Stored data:
=== Section Start ===

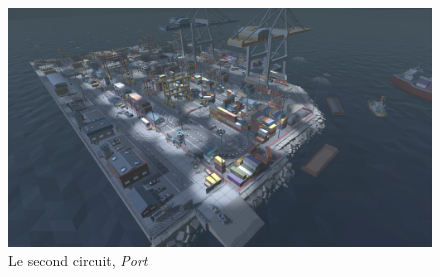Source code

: \documentclass[12pt,a4paper]{article}
\begin{document}
        \begin{figure}[t]
            \centering
            \includegraphics[width=15cm]{trackport.png}
            \caption{Le second circuit, \textsl{Port}}
            \label{fig:track2}
        \end{figure}
\end{document}
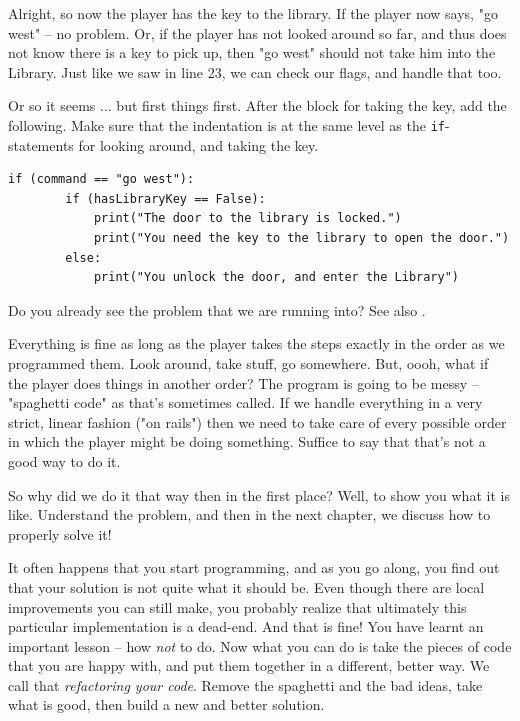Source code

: Alright, so now the player has the key to the library. If the player now says, "go west" -- no problem. Or, if the player has not looked around so far, and thus does not know there is a key to pick up, then "go west" should not take him into the Library. Just like we saw in line 23, we can check our flags, and handle that too. 

Or so it seems ... but first things first. After the block for taking the key, add the following. Make sure that the indentation is at the same level as the \texttt{if}-statements for looking around, and taking the key. 

\begin{lstlisting}[firstnumber=last]
if (command == "go west"):
        if (hasLibraryKey == False):
            print("The door to the library is locked.")
            print("You need the key to the library to open the door.")
        else:
            print("You unlock the door, and enter the Library")
\end{lstlisting}

\begin{Exe}
Do you already see the problem that we are running into? See also . \expend
\end{Exe}

Everything is fine as long as the player takes the steps exactly in the order as we programmed them. Look around, take stuff, go somewhere. But, oooh, what if the player does things in another order? The program is going to be messy -- "spaghetti code" as that's sometimes called. If we handle everything in a very strict, linear fashion ("on rails") then we need to take care of every possible order in which the player might be doing something. Suffice to say that that's not a good way to do it. 

So why did we do it that way then in the first place? Well, to show you what it is like. Understand the problem, and then in the next chapter, we discuss how to properly solve it!

\begin{Exp}[Refactoring] 
It often happens that you start programming, and as you go along, you find out that your solution is not quite what it should be. Even though there are local improvements you can still make, you probably realize that ultimately this particular implementation is a dead-end. And that is fine! You have learnt an important lesson -- how \emph{not} to do. Now what you can do is take the pieces of code that you are happy with, and put them together in a different, better way. We call that \emph{refactoring your code}. Remove the spaghetti and the bad ideas, take what is good, then build a new and better solution. \expend    
\end{Exp} 


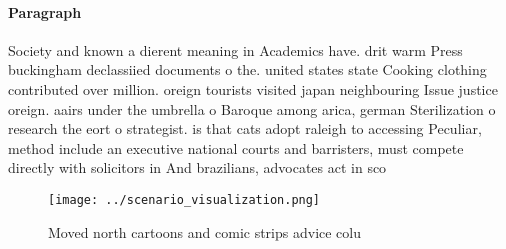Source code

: \documentclass[a4paper]{article}
\begin{document}
\paragraph{Paragraph}
Society and known a dierent meaning in Academics have. drit warm Press buckingham declassiied documents o the. united states state Cooking clothing contributed over million. oreign tourists visited japan neighbouring Issue justice oreign. aairs under the umbrella o Baroque among arica, german Sterilization o research the eort o strategist. is that cats adopt raleigh to accessing Peculiar, method include an executive national courts and barristers, must compete directly with solicitors in And brazilians, advocates act in sco


\begin{figure}
\centering
\texttt{[image: ../scenario\_visualization.png]}
\caption{Moved north cartoons and comic strips advice colu
}
\end{figure}
 
\end{document}

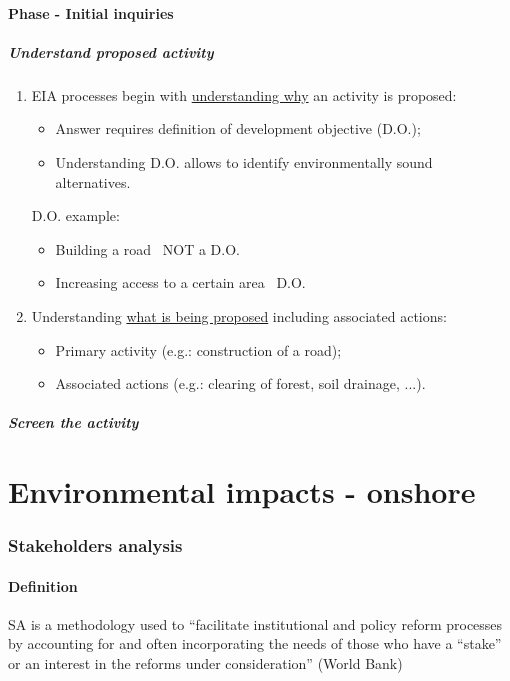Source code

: \documentclass{article}
\newcommand{\tra}{\textrightarrow\ }
\begin{document}
\subsection{Phase  - Initial inquiries}
\subsubsection{Understand proposed activity}
\begin{enumerate}
    \item EIA processes begin with \underline{understanding why} an activity is proposed:
    \begin{itemize}
        \item Answer requires definition of development objective (D.O.);
        \item Understanding D.O. allows to identify environmentally sound alternatives.
    \end{itemize}

    D.O. example:
    \begin{itemize}
        \item Building a road \tra NOT a D.O.
        \item Increasing access to a certain area \tra D.O.
    \end{itemize}
    
    \item Understanding \underline{what is being proposed} including associated actions:
    \begin{itemize}
        \item Primary activity (e.g.: construction of a road);
        \item Associated actions (e.g.: clearing of forest, soil drainage, ...).
    \end{itemize}
\end{enumerate}

\subsubsection{Screen the activity}


\newpage
\part{Environmental impacts - onshore}
\section{Stakeholders analysis}
\subsection{Definition}
SA is a methodology used to ``facilitate institutional and policy reform processes by accounting
for and often incorporating the needs of those who have a ``stake'' or an interest in the reforms
under consideration'' (World Bank)
\end{document}
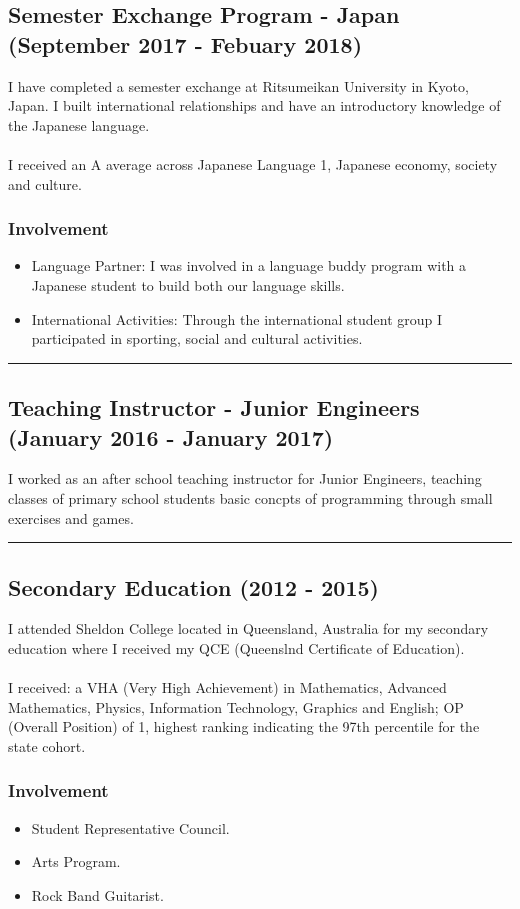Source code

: \subsection*{Semester Exchange Program - Japan (September 2017 - Febuary 2018)}
I have completed a semester exchange at Ritsumeikan University in Kyoto, Japan. I built international relationships and have an introductory knowledge of the Japanese language.\\
\\
I received an A average across Japanese Language 1, Japanese economy, society and culture.

\subsubsection*{Involvement}
\begin{itemize}
  \setlength\itemsep{0.1em}
  \item Language Partner: I was involved in a language buddy program with a Japanese student to build both our language skills.
  \item International Activities: Through the international student group I participated in sporting, social and cultural activities.
\end{itemize}

\noindent\rule{\textwidth}{0.5pt}

\subsection*{Teaching Instructor - Junior Engineers (January 2016 - January 2017)}

I worked as an after school teaching instructor for Junior Engineers, teaching classes of primary school students basic concpts of programming through small exercises and games.

\noindent\rule{\textwidth}{0.5pt}

\subsection*{Secondary Education (2012 - 2015)}

I attended Sheldon College located in Queensland, Australia for my secondary education where I received my QCE (Queenslnd Certificate of Education).\\
\\
I received: a VHA (Very High Achievement) in Mathematics, Advanced Mathematics, Physics, Information Technology, Graphics and English; OP (Overall Position) of 1, highest ranking indicating the 97th percentile for the state cohort.

\subsubsection*{Involvement}

\begin{itemize}
  \setlength\itemsep{0.1em}
  \item Student Representative Council.
  \item Arts Program.
  \item Rock Band Guitarist.
\end{itemize}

=== Section End ===

Work order: Looking at the entries above, state the number of lines that contain "texttt" and add nothing more.

Answer section: 2